Lowery's death is huge. He was the "dean" of the civil rights movement. He worked hand in hand in the movement's formative years with Dr. Martin Luther King, Jr., Rep. John Lewis (D-GA), Ralph Abernathy and Jesse Jackson.

He once said he missed "Martin" and other civil rights activists who had died before him. But he felt that God was keeping him for a single cause: To address the injustices of the criminal justice system, particularly towards poor black men.

Born Joseph Echols Lowery in Huntsville, Alabama, he worked to change the social norms of America. He was young boy working in his father's sweatshop when a dirty cop punched him in the stomach with a nightstick.

"A big white policeman was coming in, and he punched e in the stomach with his nightstick," Lowery told the Atlanta Tribune magazine in 2004.

"He said, 'Get back NIGGER, Don't you see a white man coming in the door?'"

After graduating from college, Lowery became an ordained Methodist minister who served congregations in Alabama and Georgia. He later became a peace activist, joining the fight against segregation and organizing marches in Selma and Birmingham, Alabama.
Barack Obama honored Joseph Lowery with the Presidential Medal of Freedom.
He served more than nearly a half a century as a pastor, spending much of that time with Central United Methodist and Cascade United Methodist Churches in Atlanta, Georgia.

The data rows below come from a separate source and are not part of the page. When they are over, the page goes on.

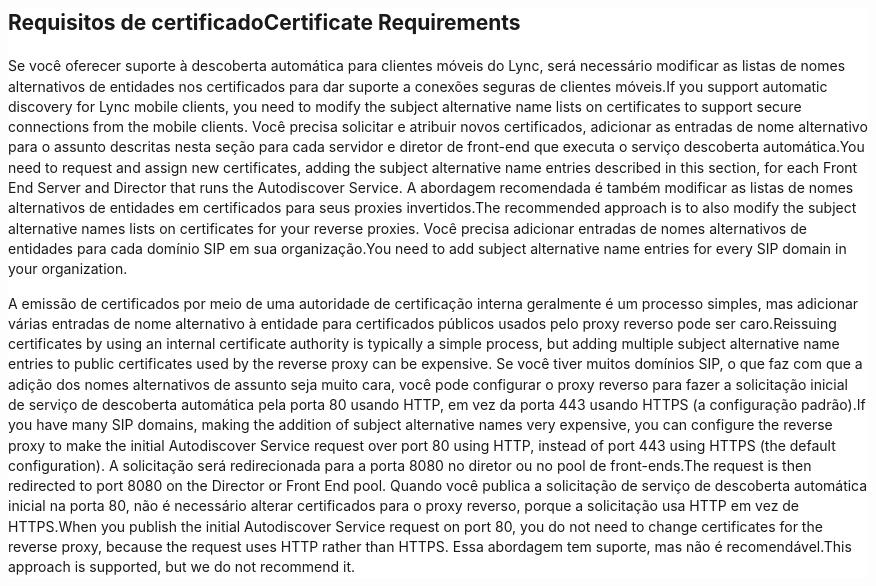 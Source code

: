 </div>

<div>

## <a name="certificate-requirements"></a><span data-ttu-id="27769-198">Requisitos de certificado</span><span class="sxs-lookup"><span data-stu-id="27769-198">Certificate Requirements</span></span>

<span data-ttu-id="27769-199">Se você oferecer suporte à descoberta automática para clientes móveis do Lync, será necessário modificar as listas de nomes alternativos de entidades nos certificados para dar suporte a conexões seguras de clientes móveis.</span><span class="sxs-lookup"><span data-stu-id="27769-199">If you support automatic discovery for Lync mobile clients, you need to modify the subject alternative name lists on certificates to support secure connections from the mobile clients.</span></span> <span data-ttu-id="27769-200">Você precisa solicitar e atribuir novos certificados, adicionar as entradas de nome alternativo para o assunto descritas nesta seção para cada servidor e diretor de front-end que executa o serviço descoberta automática.</span><span class="sxs-lookup"><span data-stu-id="27769-200">You need to request and assign new certificates, adding the subject alternative name entries described in this section, for each Front End Server and Director that runs the Autodiscover Service.</span></span> <span data-ttu-id="27769-201">A abordagem recomendada é também modificar as listas de nomes alternativos de entidades em certificados para seus proxies invertidos.</span><span class="sxs-lookup"><span data-stu-id="27769-201">The recommended approach is to also modify the subject alternative names lists on certificates for your reverse proxies.</span></span> <span data-ttu-id="27769-202">Você precisa adicionar entradas de nomes alternativos de entidades para cada domínio SIP em sua organização.</span><span class="sxs-lookup"><span data-stu-id="27769-202">You need to add subject alternative name entries for every SIP domain in your organization.</span></span>

<span data-ttu-id="27769-203">A emissão de certificados por meio de uma autoridade de certificação interna geralmente é um processo simples, mas adicionar várias entradas de nome alternativo à entidade para certificados públicos usados pelo proxy reverso pode ser caro.</span><span class="sxs-lookup"><span data-stu-id="27769-203">Reissuing certificates by using an internal certificate authority is typically a simple process, but adding multiple subject alternative name entries to public certificates used by the reverse proxy can be expensive.</span></span> <span data-ttu-id="27769-204">Se você tiver muitos domínios SIP, o que faz com que a adição dos nomes alternativos de assunto seja muito cara, você pode configurar o proxy reverso para fazer a solicitação inicial de serviço de descoberta automática pela porta 80 usando HTTP, em vez da porta 443 usando HTTPS (a configuração padrão).</span><span class="sxs-lookup"><span data-stu-id="27769-204">If you have many SIP domains, making the addition of subject alternative names very expensive, you can configure the reverse proxy to make the initial Autodiscover Service request over port 80 using HTTP, instead of port 443 using HTTPS (the default configuration).</span></span> <span data-ttu-id="27769-205">A solicitação será redirecionada para a porta 8080 no diretor ou no pool de front-ends.</span><span class="sxs-lookup"><span data-stu-id="27769-205">The request is then redirected to port 8080 on the Director or Front End pool.</span></span> <span data-ttu-id="27769-206">Quando você publica a solicitação de serviço de descoberta automática inicial na porta 80, não é necessário alterar certificados para o proxy reverso, porque a solicitação usa HTTP em vez de HTTPS.</span><span class="sxs-lookup"><span data-stu-id="27769-206">When you publish the initial Autodiscover Service request on port 80, you do not need to change certificates for the reverse proxy, because the request uses HTTP rather than HTTPS.</span></span> <span data-ttu-id="27769-207">Essa abordagem tem suporte, mas não é recomendável.</span><span class="sxs-lookup"><span data-stu-id="27769-207">This approach is supported, but we do not recommend it.</span></span>

</div>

In 1957, as racial tensions rose in the South, Lowery heled King start the Southern Christian Leadership Conference organization. They worked to convince Democratic president Lyndon B. Johnson to sign into law The Civil Rights Act and Voting Rights Act. Both laws became historical.

Lowery delivered the benediction at Barack Obama's inauguration in 2009. He awarded Lowery the Presidential Medal of Freedom shortly after.

Lowery also started the Coalition for the People's Agenda in 1998 to educate and register new voters, and he had continued to do so until his passing.

He leaves behind five children. He was then married to Evelyn Gibson before her passing.